|The plant wormwood.|
A few days ago I talked about Fr. Longenecker's reflections on Radical Christianity.
The word radical, as I pointed out there, means "of the root", or addressing things at the most fundamental level, the level of origins, the place from which all things spring forth.
We see this in Scripture in the Book of Acts. When Simon Magus tries to buy from Peter and John the seemingly magical power of the laying on of hands, Peter sternly rebukes him.
Peter answered: “May your money perish with you, because you thought you could buy the gift of God with money! You have no part or share in this ministry, because your heart is not right before God. Repent of this wickedness and pray to the Lord in the hope that he may forgive you for having such a thought in your heart. For I see that you are full of bitterness and captive to sin.” (Acts 8:20-23)
Note the phrases your heart is not right before God and having such a thought in your heart.
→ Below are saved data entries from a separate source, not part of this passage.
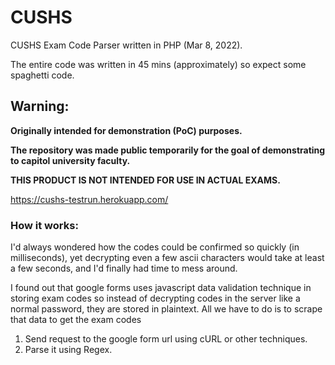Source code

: # CUSHS
CUSHS Exam Code Parser written in PHP (Mar 8, 2022).

The entire code was written in 45 mins (approximately) so expect some spaghetti code.

## Warning:

**Originally intended for demonstration (PoC) purposes.**

**The repository was made public temporarily for the goal of demonstrating to capitol university faculty.**

**THIS PRODUCT IS NOT INTENDED FOR USE IN ACTUAL EXAMS.**

https://cushs-testrun.herokuapp.com/


### How it works: 
I'd always wondered how the codes could be confirmed so quickly (in milliseconds), yet decrypting even a few ascii characters would take at least a few seconds, and I'd finally had time to mess around. 

I found out that google forms uses javascript data validation technique in storing exam codes so instead of decrypting codes in the server like a normal password, they are stored in plaintext. All we have to do is to scrape that data to get the exam codes
1. Send request to the google form url using cURL or other techniques.
2. Parse it using Regex.
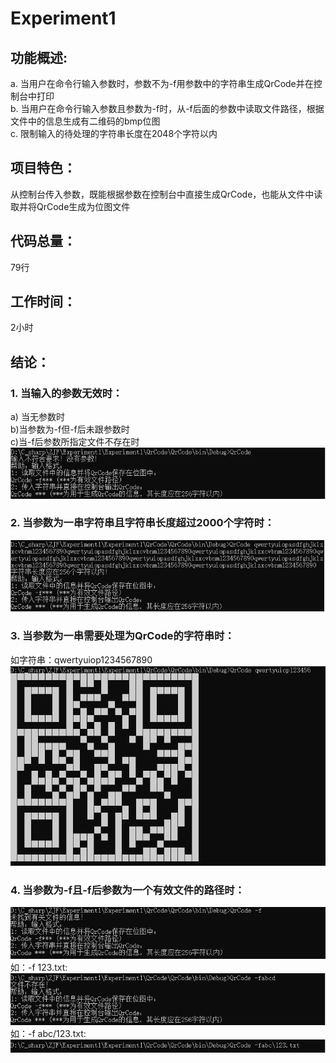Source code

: # Experiment1
## 功能概述:  
a. 当用户在命令行输入参数时，参数不为-f用参数中的字符串生成QrCode并在控制台中打印  
b. 当用户在命令行输入参数且参数为-f时，从-f后面的参数中读取文件路径，根据文件中的信息生成有二维码的bmp位图  
c. 限制输入的待处理的字符串长度在2048个字符以内
## 项目特色：  
从控制台传入参数，既能根据参数在控制台中直接生成QrCode，也能从文件中读取并将QrCode生成为位图文件
## 代码总量：  
79行
## 工作时间：  
2小时
## 结论：  
### 1. 当输入的参数无效时：  
a) 当无参数时  
b)当参数为-f但-f后未跟参数时  
c)当-f后参数所指定文件不存在时  
![screen ](pictures/1.png)
### 2. 当参数为一串字符串且字符串长度超过2000个字符时：  
![screen ](pictures/2.png)
### 3. 当参数为一串需要处理为QrCode的字符串时：  
如字符串：qwertyuiop1234567890   
![screen ](pictures/3.png)
### 4. 当参数为-f且-f后参数为一个有效文件的路径时：  
![screen ](pictures/4.png)  
如：-f 123.txt:  
![screen ](pictures/5.png)  
如：-f abc/123.txt:  
![screen ](pictures/6.png)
The Greek word for the latter, ἐπίνοια (epinoia), deals with "intent": epi - upon is combined with nous - mind / soul / heart: in other words epi-noia = "builds upon the heart", or as Strong's says, epinoia means "what is on the mind and where this leads to". Peter, therefore, is addressing the root of the problem.
He is, in effect, saying to Simon, "Your intention is wrong. There is a root in you from which your actions spring, a bitter root that makes you full of the gall of bitterness and captive to sin. Uproot this at once."
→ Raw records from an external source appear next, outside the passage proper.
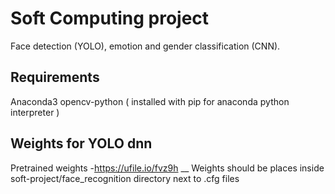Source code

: # Soft Computing project

Face detection (YOLO), emotion and gender classification (CNN).

## Requirements

Anaconda3
opencv-python ( installed with pip for anaconda python interpreter )

## Weights for YOLO dnn

Pretrained weights -https://ufile.io/fvz9h __
Weights should be places inside soft-project/face_recognition directory next to .cfg files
This allusion to a root of bitterness is found also in Deuteronomy.
Make sure there is no man or woman, clan or tribe among you today whose heart turns away from the LORD our God to go and worship the gods of those nations; make sure there is no root among you that produces such bitter poison. (Deut. 29:18)
... and echoed in Hebrews.
See to it that no one falls short of the grace of God and that no bitter root grows up to cause trouble and defile many. (Heb. 12:15)
The problem, you see, is not just what we do, but who we are.
Christ changes us at the deepest level, the level of our being, at our root. And this is, quite literally, radical!
But we resist this change, for we are all more like Simon the Magician than Peter the Apostle.
Simon Magus is a big shot. Through a combination of magic tricks, demonic powers and weird but seductive philosophy, he becomes a kind of god in the eyes of his audiences. In Samaria, and even more so when he hits the road later in his career, he's Big Man on Campus in a really Big Way. He's a hit. He's a star. And as we actors know, that kind of fame and the adoration it brings is very seductive, very tempting - we all secretly really want that! And yet the Magic Man has a conversion - of sorts. He goes so far as to be baptized, and he seems enthralled at this Christian thing and at the men who are proclaiming it. He follows them about and laps it all up.
But he does not allow God's grace to change him at the root. When the Holy Spirit comes to people by means of Peter's and John's prayers and the laying on of their hands, Simon says, "I want to get me some of that! Hell, I'm willing to pay for it!" At root, his heart is still set on power. He lusts after status, adoration and the material things of this world.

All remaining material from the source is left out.